What you should do
Every line from the one containing "Es wird dort" to the final line of the material below must be reproduced exactly; leave out all other lines.

Source material
%%
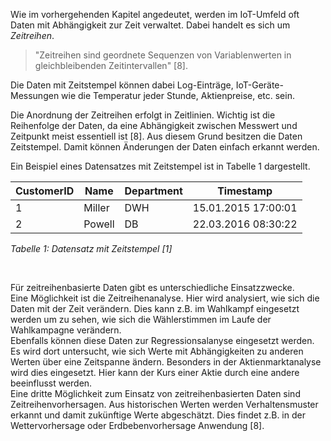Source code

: Wie im vorhergehenden Kapitel angedeutet, werden im IoT-Umfeld oft Daten mit Abhängigkeit zur Zeit verwaltet.
Dabei handelt es sich um _Zeitreihen_.

> "Zeitreihen sind geordnete Sequenzen von Variablenwerten in gleichbleibenden Zeitintervallen" [8].

Die Daten mit Zeitstempel können dabei Log-Einträge, IoT-Geräte-Messungen wie die Temperatur jeder Stunde, Aktienpreise, etc. sein.

Die Anordnung der Zeitreihen erfolgt in Zeitlinien.
Wichtig ist die Reihenfolge der Daten, da eine Abhängigkeit zwischen Messwert und Zeitpunkt meist essentiell ist [8].
Aus diesem Grund besitzen die Daten Zeitstempel.
Damit können Änderungen der Daten einfach erkannt werden.

Ein Beispiel eines Datensatzes mit Zeitstempel ist in Tabelle 1 dargestellt.

| CustomerID | Name   | Department | Timestamp           |
| ---------- | ------ | ---------- | ------------------- |
| 1          | Miller | DWH        | 15.01.2015 17:00:01 |
| 2          | Powell | DB         | 22.03.2016 08:30:22 |

_Tabelle 1: Datensatz mit Zeitstempel [1]_

<br>

Für zeitreihenbasierte Daten gibt es unterschiedliche Einsatzzwecke.<br>
Eine Möglichkeit ist die Zeitreihenanalyse.
Hier wird analysiert, wie sich die Daten mit der Zeit verändern.
Dies kann z.B. im Wahlkampf eingesetzt werden um zu sehen, wie sich die Wählerstimmen im Laufe der Wahlkampagne verändern.<br>
Ebenfalls können diese Daten zur Regressionsalanyse eingesetzt werden.
Es wird dort untersucht, wie sich Werte mit Abhängigkeiten zu anderen Werten über eine Zeitspanne ändern.
Besonders in der Aktienmarktanalyse wird dies eingesetzt.
Hier kann der Kurs einer Aktie durch eine andere beeinflusst werden.<br>
Eine dritte Möglichkeit zum Einsatz von zeitreihenbasierten Daten sind Zeitreihenvorhersagen.
Aus historischen Werten werden Verhaltensmuster erkannt und damit zukünftige Werte abgeschätzt.
Dies findet z.B. in der Wettervorhersage oder Erdbebenvorhersage Anwendung [8].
%%
Exercise response
Es wird dort untersucht, wie sich Werte mit Abhängigkeiten zu anderen Werten über eine Zeitspanne ändern.
Besonders in der Aktienmarktanalyse wird dies eingesetzt.
Hier kann der Kurs einer Aktie durch eine andere beeinflusst werden.<br>
Eine dritte Möglichkeit zum Einsatz von zeitreihenbasierten Daten sind Zeitreihenvorhersagen.
Aus historischen Werten werden Verhaltensmuster erkannt und damit zukünftige Werte abgeschätzt.
Dies findet z.B. in der Wettervorhersage oder Erdbebenvorhersage Anwendung [8].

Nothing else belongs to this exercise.